Abstract

Glacial landforms at 12 localities in 9 river valleys are offset by the southern end of the onshore Alpine fault. Offsets cluster at ∼435, 1240, and 1850 m, consistent with evidence for glacial retreat at 18, 58, and 79 calendar ka. The peak of an offset fluvial aggradation surface is correlated with the Last Glacial Maximum at 22 ka. Displacement rates derived from features aged 18, 22, 58, and 79 cal. ka are 24.2 ± 2.2, 23.2 ± 4.9, 21.4 ± 2.6, and 23.5 ± 2.7 mm/yr, respectively, with uncertainties at the 95% confidence level. The joint probability, weighted mean, and arithmetic mean of all observations pooled by rank are 23.1 ± 1.5, 23.2 ± 1.4, and 23.1 ± 1.7 mm/yr, respectively. We conclude that the mean surface displacement rate for this section of the Alpine fault is 23.1 mm/yr, with standard error in the range of 0.7–0.9 mm/yr. The reduction in estimated long-term slip rate from 26 ± 6 mm/yr to 23 ± 2 mm/yr results in an increase in estimated hazard associated with faulting distributed across the rest of the plate boundary.
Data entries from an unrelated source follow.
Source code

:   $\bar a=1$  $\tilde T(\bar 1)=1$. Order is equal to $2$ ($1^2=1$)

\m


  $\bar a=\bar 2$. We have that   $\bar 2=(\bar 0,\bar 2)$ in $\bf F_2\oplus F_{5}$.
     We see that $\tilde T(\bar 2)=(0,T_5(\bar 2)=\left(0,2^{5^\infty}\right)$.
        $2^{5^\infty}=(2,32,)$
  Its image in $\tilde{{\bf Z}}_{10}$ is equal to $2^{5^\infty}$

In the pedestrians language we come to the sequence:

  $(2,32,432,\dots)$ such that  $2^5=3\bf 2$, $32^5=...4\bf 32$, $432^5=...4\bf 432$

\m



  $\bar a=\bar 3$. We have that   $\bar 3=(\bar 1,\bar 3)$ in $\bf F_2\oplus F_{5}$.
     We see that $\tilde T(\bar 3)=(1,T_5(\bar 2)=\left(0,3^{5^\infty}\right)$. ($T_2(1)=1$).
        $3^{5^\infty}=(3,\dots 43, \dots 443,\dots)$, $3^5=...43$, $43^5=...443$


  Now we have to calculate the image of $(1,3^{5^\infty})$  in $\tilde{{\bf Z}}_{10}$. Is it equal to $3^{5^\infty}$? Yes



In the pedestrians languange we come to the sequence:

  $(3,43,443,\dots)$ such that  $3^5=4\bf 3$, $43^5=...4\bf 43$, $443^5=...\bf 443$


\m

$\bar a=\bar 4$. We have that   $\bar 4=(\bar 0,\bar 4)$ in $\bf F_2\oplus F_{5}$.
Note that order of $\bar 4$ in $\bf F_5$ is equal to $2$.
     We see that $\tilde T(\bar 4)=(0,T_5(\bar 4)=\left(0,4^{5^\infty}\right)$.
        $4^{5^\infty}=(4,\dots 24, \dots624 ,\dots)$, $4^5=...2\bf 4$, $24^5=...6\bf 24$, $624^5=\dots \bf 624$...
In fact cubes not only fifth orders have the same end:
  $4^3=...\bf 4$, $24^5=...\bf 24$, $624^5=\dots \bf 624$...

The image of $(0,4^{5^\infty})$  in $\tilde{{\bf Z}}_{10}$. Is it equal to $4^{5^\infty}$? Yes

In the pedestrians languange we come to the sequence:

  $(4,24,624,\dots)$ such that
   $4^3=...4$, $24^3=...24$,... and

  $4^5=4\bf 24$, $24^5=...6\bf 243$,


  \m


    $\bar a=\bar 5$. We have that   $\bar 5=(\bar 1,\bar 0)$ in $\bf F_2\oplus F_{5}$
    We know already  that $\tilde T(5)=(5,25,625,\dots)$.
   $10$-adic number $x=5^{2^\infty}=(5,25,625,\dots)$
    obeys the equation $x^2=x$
Model-dependent probabilities of Alpine fault rupture within the next 50 yr are in the range 14%–29%. The 36 ± 3 mm/yr of total plate motion (NUVEL-1A) is partitioned into 23 ± 2 mm/yr of Alpine fault dextral strike slip, 12 ± 4 mm/yr of horizontal motion by clockwise block rotations and oblique dextral-reverse faulting up to 80 km southeast of the Alpine fault, and 5 ± 3 mm/yr of heave on reverse faults at the peripheries of the plate boundary.